Чтобы поддерживать рифму при составлении предложений, китайским и корейским ученым был необходим словарь рифм (Юньму) – список символов, разрешенных для рифмования.

Проблема была не только в рифме, но и в том, что использованные цитаты были во многом схожи.

«Это действительно нечто… Писать ответы на каждое из них было бы утомительно. Если бы это был 21 век, там была бы функция автозаполнения…»

«Ах!»

Охваченный внезапной идеей, Хян начал разделять прочитанные им петиции на несколько групп.

— Что ты делаешь, наследный принц?

Наблюдая за действиями Хяна, любопытство Седжона взяло верх, и он спросил.

На вопрос Седжона Хян продолжил сортировку петиций и ответил.

«Я заметил, что многие петиции посвящены схожим темам, поэтому группирую их вместе».

— И что ты будешь делать после этого?

«После сортировки по типу я составляю черновик ответов и распечатываю их».

«Хм?»

Услышав ответ Хяна, Седжон сел рядом с ним. Сидя рядом с Хяном, Седжон внимательно изучил петиции, разбитые по категориям.

Тщательно просмотрев отсортированные петиции, Седжон кивнул в знак согласия.

«Действительно. Хотя петиций много, цель у них одна, поэтому нет необходимости отвечать на каждую в отдельности».

Кивнув головой и дав положительную оценку, Седжон тихо вздохнул.

«Эх… Тогда вопрос становится искренним. Можно было бы сказать, что мы неискренне ответили на петиции народа».

— Если уж говорить об искренности, то проявляли ли они когда-нибудь ее к Вашему Величеству? После сдачи экзаменов они должны служить в правительстве. Однако они использовали свою учебу как оправдание, просто наслаждаясь преимуществами, не внося никакого вклада. Вряд ли это искренне, не так ли?

«Это правда.»

В конце концов, большинство из тех, кто подал петиции, получили ответы в печатном виде.

«Какая наглость!»

«Даже если он король, такое пренебрежение к нам неправильно!»

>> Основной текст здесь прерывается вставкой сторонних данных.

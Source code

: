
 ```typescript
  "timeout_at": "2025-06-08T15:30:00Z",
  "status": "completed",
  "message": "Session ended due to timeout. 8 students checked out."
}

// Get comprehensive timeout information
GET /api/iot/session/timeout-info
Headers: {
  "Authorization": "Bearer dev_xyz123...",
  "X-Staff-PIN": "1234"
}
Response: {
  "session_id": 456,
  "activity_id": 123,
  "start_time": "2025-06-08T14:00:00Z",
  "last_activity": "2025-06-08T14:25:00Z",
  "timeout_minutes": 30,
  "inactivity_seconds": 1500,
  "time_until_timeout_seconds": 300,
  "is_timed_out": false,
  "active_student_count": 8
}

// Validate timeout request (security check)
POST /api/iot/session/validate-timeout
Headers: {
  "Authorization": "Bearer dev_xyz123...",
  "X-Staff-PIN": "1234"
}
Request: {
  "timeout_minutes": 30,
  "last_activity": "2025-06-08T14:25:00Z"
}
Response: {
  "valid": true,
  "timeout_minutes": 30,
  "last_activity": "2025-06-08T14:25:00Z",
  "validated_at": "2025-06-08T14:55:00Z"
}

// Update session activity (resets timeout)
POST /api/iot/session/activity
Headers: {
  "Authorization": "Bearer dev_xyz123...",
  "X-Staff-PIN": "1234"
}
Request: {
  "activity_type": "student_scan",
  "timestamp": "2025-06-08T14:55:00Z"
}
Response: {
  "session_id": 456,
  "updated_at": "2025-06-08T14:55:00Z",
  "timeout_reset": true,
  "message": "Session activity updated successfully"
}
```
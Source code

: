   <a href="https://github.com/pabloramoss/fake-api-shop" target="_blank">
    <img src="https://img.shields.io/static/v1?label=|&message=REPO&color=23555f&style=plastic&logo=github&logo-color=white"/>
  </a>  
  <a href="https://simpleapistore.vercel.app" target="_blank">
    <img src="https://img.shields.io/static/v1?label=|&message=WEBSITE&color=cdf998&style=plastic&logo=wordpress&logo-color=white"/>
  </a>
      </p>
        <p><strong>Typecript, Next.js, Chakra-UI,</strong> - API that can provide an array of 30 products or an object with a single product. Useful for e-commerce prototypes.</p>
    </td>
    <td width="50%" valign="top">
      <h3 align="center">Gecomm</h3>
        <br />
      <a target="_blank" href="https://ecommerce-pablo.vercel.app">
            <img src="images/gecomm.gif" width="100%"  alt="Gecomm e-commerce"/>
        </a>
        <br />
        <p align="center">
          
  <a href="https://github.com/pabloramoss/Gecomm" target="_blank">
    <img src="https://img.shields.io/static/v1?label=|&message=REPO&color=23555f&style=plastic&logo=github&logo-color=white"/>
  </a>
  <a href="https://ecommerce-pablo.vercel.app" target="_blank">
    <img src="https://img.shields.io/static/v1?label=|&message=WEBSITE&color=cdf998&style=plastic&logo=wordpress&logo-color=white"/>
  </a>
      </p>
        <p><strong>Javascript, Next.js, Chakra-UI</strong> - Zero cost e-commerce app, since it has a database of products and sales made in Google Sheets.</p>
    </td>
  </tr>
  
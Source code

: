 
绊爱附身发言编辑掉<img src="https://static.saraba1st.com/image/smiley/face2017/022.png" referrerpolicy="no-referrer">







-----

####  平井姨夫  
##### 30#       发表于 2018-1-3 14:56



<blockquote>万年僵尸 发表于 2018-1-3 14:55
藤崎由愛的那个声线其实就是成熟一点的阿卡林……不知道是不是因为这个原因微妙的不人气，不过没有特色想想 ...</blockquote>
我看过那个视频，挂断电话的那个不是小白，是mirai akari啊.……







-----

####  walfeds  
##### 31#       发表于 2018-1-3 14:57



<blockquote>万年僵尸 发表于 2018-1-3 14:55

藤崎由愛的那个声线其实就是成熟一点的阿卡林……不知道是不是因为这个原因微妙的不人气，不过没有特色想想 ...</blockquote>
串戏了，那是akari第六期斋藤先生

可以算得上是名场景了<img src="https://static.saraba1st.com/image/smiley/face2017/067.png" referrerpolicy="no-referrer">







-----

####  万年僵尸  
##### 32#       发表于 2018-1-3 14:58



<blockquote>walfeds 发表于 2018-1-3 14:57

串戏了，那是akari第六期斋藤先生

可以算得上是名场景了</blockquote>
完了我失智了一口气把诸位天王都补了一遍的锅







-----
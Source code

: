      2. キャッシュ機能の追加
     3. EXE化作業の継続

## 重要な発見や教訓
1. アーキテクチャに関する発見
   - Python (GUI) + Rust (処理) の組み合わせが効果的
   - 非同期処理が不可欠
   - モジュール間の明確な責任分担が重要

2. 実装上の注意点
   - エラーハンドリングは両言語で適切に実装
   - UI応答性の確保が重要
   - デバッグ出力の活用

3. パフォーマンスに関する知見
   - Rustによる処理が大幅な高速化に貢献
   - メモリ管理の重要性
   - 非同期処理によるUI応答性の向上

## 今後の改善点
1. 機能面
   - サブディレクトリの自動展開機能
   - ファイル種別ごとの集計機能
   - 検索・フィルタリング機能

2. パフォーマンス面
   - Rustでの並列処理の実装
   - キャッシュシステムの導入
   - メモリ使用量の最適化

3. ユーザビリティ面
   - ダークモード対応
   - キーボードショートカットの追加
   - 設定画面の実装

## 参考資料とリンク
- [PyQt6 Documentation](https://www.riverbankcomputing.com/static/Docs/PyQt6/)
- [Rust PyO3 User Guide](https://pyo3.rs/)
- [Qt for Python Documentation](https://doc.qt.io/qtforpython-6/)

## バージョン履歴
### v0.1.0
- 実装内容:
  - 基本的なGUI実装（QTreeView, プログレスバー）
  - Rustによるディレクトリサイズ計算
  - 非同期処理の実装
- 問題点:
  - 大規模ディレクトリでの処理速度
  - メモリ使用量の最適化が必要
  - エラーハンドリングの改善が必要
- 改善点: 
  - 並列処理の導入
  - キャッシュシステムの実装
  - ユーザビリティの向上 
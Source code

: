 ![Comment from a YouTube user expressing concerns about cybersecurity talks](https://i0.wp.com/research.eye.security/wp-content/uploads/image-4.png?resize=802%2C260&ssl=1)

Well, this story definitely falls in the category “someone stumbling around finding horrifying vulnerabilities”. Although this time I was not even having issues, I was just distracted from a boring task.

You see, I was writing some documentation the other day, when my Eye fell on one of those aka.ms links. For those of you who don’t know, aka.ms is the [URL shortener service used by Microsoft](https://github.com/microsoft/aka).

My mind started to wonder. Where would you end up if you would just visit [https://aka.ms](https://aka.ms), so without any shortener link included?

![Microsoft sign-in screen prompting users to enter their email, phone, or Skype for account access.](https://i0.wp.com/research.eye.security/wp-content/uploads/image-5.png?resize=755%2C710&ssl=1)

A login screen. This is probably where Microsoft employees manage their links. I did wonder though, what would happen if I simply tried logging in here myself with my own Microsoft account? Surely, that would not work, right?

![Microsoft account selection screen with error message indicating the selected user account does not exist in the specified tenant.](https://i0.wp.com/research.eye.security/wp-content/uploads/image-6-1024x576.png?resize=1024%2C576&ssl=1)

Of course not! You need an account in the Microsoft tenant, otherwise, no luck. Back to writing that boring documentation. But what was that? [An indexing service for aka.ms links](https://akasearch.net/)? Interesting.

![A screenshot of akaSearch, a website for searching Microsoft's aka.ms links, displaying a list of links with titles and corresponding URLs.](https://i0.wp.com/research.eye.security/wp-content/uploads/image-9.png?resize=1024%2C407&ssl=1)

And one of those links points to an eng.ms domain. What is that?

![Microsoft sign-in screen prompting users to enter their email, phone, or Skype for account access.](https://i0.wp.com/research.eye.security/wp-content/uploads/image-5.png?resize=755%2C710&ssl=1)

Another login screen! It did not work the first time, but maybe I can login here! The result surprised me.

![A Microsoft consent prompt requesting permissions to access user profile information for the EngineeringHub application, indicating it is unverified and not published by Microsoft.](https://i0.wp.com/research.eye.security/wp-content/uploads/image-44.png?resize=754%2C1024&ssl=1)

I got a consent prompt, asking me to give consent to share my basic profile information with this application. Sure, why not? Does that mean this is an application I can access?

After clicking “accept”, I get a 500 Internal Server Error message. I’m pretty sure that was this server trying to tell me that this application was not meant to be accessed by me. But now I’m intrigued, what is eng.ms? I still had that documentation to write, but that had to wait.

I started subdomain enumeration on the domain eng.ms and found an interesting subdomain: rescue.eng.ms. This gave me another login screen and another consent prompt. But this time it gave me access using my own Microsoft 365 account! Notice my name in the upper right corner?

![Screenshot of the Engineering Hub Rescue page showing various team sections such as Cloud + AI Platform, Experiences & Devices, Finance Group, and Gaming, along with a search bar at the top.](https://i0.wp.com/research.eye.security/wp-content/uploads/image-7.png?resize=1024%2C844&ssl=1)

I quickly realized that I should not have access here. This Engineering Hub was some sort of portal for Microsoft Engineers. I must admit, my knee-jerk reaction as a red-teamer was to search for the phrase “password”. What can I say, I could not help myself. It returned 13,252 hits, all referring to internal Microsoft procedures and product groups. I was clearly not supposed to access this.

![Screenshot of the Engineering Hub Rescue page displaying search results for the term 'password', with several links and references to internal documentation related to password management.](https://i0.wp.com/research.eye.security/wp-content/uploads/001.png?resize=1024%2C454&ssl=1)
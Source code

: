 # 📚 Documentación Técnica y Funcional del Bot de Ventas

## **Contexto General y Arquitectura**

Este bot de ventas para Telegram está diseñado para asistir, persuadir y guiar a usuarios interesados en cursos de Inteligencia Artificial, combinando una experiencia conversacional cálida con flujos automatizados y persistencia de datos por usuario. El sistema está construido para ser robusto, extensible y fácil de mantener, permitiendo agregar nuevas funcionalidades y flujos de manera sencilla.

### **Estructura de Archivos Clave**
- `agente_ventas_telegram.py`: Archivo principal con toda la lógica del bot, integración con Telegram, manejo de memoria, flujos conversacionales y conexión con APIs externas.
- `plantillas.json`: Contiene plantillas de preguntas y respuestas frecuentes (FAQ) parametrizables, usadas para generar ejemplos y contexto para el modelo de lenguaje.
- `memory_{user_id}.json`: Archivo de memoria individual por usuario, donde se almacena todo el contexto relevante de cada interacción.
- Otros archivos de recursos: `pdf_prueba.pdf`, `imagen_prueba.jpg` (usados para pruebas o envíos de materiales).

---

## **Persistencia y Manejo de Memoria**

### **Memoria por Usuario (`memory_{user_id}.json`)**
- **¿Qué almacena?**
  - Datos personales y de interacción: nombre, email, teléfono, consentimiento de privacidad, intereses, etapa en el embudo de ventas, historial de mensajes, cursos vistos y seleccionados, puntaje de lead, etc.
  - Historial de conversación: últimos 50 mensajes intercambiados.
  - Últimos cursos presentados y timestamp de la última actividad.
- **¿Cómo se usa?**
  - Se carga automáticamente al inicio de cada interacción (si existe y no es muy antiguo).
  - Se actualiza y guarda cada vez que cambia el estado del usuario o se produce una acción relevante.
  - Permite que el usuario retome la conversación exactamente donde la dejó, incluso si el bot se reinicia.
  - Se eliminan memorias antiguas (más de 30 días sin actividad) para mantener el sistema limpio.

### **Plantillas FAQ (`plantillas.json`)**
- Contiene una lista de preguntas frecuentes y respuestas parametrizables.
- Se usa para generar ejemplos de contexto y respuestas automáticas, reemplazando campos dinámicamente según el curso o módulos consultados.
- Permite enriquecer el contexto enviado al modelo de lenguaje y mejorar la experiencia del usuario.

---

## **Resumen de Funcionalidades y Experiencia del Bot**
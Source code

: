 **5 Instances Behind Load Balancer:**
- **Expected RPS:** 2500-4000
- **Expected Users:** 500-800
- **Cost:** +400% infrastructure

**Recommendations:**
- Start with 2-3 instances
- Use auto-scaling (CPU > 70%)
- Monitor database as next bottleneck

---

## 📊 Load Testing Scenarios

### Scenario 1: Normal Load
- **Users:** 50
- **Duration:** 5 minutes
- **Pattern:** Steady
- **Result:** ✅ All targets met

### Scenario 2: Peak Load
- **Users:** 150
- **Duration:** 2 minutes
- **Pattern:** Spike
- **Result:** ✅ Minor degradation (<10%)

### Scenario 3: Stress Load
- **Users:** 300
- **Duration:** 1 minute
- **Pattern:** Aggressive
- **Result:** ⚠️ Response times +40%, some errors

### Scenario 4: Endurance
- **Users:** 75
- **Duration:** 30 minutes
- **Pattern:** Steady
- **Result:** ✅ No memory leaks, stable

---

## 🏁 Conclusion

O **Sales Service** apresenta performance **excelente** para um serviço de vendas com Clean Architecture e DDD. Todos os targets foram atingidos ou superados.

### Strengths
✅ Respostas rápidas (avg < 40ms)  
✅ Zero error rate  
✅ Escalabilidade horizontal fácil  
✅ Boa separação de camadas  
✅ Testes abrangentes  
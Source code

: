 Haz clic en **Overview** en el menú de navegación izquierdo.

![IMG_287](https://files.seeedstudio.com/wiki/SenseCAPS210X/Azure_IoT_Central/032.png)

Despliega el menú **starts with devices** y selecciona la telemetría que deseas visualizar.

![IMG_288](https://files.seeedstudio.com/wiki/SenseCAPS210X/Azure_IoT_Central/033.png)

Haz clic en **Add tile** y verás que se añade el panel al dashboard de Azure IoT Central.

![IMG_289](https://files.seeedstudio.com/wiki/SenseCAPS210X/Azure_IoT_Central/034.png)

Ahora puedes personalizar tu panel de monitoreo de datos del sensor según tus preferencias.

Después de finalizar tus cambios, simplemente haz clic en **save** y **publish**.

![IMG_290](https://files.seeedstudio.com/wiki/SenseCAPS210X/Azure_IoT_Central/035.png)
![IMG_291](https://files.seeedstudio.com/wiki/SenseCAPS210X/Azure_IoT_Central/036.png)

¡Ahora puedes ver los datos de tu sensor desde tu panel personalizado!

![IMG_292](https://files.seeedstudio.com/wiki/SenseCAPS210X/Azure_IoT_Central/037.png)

Многие были возмущены, но те, кто изучал содержание ответов, торжествовали.

«Несмотря на то, что оно напечатано, содержание ясное и убедительное!»

«Нас переспорили по принципиальным соображениям!»

Между тем, там также присутствовало очень небольшое количество ученых, получивших рукописные ответы от самого Седжона. Вскоре после этого эти несколько ученых получили королевское повеление прибыть во дворец Кёнбоккун.